很遗憾,您还没有更新您的问题,所以我们仍然不清楚您的问题是什么。例如,您谈到了一个交集(应该搜索存在于每个数组中的值),但从(不起作用的)代码中看来,您只是在任何一个数组中搜索重复项。
尽管
Mason's answer指向这些算法的明显通用解决方案,但我认为对于这样一个多维数组来说有些不同。我制定了两个程序来确定(1)交集和(2)重复项。两者都假定数组中的内容无序且长度不等。
首先,我决定引入一些新类型:
type
PChain = ^TChain;
TChain = array of Integer;
TChains = array of TChain;
其次,这两个例程都需要一些排序机制。一个非常快速但不太规范的方法是使用/滥用
TList
:
function CompareInteger(Item1, Item2: Pointer): Integer;
begin
Result := Integer(Item1) - Integer(Item2);
end;
procedure SortChain(var Chain: TChain);
var
List: TList;
begin
List := TList.Create;
try
List.Count := Length(Chain);
Move(Chain[0], List.List[0], List.Count * SizeOf(Integer));
List.Sort(CompareInteger);
Move(List.List[0], Chain[0], List.Count * SizeOf(Integer));
finally
List.Free;
end;
end;
但更好的实现是通过调整来自Classes.QuickSort
的RTL代码来完成的,它与上面的代码完全相同,而不需要复制数组(两次):
procedure SortChain(Chain: PChain; L, R: Integer);
var
I: Integer;
J: Integer;
Value: Integer;
Temp: Integer;
begin
repeat
I := L;
J := R;
Value := Chain^[(L + R) shr 1];
repeat
while Chain^[I] < Value do
Inc(I);
while Chain^[J] > Value do
Dec(J);
if I <= J then
begin
Temp := Chain^[I];
Chain^[I] := Chain^[J];
Chain^[J] := Temp;
Inc(I);
Dec(J);
end;
until I > J;
if L < J then
SortChain(Chain, L, J);
L := I;
until I >= R;
end;
交集:
要获取所有数组的交集,只需将最短数组中的所有值与其他所有数组中的值进行比较即可。因为最短数组可能包含重复值,所以需要对该小数组进行排序以便忽略重复项。从那时起,只需找到(或者说没有找到)其他数组中的一个相同值即可。不需要对所有其他数组进行排序,因为在排序数组之前找到值的机会是50%。

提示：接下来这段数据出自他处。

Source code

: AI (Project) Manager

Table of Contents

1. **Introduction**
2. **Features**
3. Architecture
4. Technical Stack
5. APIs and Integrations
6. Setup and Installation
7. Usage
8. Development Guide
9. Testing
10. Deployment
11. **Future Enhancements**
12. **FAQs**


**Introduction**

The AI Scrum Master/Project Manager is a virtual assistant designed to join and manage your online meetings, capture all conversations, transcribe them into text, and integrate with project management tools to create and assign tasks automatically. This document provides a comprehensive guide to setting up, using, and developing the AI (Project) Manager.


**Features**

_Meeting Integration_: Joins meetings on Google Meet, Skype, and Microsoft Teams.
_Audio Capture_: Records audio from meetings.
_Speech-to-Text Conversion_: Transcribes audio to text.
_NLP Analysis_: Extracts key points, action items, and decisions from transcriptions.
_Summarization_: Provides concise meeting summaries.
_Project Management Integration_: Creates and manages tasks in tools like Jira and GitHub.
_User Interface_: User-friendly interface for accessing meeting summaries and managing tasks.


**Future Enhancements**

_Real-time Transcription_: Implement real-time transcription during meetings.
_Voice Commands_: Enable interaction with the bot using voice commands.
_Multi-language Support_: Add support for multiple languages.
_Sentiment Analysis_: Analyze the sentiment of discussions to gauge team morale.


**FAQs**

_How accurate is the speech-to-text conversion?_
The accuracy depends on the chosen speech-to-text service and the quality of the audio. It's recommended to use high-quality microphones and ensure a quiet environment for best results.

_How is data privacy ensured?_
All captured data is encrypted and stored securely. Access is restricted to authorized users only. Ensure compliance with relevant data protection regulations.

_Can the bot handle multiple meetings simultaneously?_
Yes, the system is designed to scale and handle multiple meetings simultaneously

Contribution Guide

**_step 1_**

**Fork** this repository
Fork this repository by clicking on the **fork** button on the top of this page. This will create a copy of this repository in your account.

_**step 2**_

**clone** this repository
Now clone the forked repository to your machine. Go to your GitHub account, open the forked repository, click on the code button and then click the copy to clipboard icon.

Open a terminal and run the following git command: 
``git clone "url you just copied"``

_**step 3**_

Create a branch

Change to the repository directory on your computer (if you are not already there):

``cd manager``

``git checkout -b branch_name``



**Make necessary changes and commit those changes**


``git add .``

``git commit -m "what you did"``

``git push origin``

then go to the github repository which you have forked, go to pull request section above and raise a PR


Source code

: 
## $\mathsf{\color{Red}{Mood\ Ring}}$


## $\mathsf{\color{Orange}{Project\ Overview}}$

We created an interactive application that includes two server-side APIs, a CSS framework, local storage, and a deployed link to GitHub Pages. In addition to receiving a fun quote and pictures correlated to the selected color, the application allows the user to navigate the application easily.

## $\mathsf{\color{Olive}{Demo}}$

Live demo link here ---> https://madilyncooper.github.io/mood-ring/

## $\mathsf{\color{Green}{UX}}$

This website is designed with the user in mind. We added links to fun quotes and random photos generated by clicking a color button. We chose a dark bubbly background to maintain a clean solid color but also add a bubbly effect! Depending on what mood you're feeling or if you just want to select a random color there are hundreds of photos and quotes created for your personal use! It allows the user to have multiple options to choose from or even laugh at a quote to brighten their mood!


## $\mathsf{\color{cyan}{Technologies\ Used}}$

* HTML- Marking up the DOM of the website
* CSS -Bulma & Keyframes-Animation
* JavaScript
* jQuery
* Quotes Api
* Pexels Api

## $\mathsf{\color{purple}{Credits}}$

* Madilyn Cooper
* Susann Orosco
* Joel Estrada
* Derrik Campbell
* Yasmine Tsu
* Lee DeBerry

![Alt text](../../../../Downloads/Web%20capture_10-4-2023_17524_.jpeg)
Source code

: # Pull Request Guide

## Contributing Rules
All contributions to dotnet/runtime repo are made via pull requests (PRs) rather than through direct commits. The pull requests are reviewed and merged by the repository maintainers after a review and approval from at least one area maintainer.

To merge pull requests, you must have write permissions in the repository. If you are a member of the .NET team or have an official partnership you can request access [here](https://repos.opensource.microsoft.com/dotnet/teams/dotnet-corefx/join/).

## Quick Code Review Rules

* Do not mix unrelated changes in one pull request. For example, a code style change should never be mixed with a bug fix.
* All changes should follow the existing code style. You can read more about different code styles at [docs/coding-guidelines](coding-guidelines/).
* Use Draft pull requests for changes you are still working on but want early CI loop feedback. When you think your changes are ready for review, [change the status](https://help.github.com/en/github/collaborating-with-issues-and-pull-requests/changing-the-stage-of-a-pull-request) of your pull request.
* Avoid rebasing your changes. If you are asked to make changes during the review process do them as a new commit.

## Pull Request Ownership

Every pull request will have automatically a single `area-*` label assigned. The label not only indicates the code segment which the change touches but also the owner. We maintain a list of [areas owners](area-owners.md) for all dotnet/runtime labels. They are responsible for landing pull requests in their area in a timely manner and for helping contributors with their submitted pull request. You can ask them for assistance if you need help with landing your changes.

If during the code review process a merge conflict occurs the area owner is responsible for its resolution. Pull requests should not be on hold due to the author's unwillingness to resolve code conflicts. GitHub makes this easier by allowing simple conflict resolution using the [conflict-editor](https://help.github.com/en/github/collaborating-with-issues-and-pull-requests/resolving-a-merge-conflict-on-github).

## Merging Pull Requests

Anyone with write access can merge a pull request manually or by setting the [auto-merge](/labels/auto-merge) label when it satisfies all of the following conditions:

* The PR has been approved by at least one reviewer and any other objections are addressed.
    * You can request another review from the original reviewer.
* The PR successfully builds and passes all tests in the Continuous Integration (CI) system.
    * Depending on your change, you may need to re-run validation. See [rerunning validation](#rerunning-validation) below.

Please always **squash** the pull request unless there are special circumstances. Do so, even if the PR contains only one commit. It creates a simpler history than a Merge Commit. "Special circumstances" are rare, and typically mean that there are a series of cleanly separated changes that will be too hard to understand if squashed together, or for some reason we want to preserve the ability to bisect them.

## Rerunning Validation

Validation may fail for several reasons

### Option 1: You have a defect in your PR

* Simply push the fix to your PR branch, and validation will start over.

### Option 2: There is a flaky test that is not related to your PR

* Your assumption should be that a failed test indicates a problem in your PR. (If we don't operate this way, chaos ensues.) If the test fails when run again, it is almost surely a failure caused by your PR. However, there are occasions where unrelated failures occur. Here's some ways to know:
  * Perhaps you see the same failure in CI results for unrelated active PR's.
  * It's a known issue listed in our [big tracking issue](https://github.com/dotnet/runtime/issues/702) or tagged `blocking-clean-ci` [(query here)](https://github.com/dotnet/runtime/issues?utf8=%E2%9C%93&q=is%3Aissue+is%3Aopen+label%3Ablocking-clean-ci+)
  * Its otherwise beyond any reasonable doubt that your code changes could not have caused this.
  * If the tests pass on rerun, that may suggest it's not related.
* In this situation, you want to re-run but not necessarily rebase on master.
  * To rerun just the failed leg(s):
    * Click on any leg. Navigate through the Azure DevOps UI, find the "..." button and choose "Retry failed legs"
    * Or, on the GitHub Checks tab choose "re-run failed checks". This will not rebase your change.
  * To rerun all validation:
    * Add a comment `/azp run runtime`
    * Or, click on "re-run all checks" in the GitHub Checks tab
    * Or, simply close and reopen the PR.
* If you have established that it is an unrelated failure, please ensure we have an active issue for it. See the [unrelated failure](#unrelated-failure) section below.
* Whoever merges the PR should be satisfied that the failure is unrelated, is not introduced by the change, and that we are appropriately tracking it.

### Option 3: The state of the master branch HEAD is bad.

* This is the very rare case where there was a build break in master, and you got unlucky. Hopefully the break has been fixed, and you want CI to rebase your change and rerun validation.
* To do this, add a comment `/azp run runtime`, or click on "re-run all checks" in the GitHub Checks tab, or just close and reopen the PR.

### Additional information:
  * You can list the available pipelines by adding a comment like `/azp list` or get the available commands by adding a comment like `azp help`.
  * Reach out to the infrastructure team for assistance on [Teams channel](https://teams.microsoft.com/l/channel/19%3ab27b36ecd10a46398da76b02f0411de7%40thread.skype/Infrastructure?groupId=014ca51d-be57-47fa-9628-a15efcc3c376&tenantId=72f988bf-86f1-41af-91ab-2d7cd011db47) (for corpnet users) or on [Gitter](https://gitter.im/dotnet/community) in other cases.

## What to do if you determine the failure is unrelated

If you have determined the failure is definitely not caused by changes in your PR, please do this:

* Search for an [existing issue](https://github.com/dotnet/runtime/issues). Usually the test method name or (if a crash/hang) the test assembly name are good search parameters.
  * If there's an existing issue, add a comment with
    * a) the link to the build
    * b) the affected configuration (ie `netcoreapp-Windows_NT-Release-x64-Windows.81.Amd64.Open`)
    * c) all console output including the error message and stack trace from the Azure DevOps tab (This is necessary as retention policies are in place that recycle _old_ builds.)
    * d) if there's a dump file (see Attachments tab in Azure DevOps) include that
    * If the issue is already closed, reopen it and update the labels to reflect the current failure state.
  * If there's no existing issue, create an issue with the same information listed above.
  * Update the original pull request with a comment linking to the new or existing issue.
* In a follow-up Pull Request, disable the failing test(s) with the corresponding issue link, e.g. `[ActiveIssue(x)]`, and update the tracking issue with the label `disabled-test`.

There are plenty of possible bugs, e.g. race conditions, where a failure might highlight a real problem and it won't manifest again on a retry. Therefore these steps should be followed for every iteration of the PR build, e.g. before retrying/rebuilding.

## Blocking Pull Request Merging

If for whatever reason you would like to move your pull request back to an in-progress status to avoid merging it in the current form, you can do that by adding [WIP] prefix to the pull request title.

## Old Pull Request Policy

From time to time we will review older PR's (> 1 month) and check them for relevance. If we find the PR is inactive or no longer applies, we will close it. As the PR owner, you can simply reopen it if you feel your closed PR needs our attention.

function GetChainsIntersection(const Chains: TChains): TChain;
var
IShortest: Integer;
I: Integer;
J: Integer;
K: Integer;
Value: Integer;
Found: Boolean;
FindCount: Integer;
begin
IShortest := 0;
for I := 1 to Length(Chains) - 1 do
if Length(Chains[I]) < Length(Chains[IShortest]) then
IShortest := I;
SetLength(Result, Length(Chains[IShortest]));
Value := 0;
FindCount := 0;
SortChain(@Chains[IShortest], 0, Length(Chains[IShortest]) - 1);
for K := 0 to Length(Chains[IShortest]) - 1 do
begin
if (K > 0) and (Chains[IShortest, K] = Value) then
Continue;
Value := Chains[IShortest, K];
Found := False;
for I := 0 to Length(Chains) - 1 do
if I <> IShortest then
begin
Found := False;
for J := 0 to Length(Chains[I]) - 1 do
if Chains[I, J] = Value then
begin
Found := True;
Break;
end;
if not Found then
Break;
end;
if Found then
begin
Result[FindCount] := Value;
Inc(FindCount);
end;
end;
SetLength(Result, FindCount);
end;
重复项:
这也不需要单独对所有数组进行排序。 所有值都被复制到一个一维临时数组中。 排序该数组后,很容易找到重复项。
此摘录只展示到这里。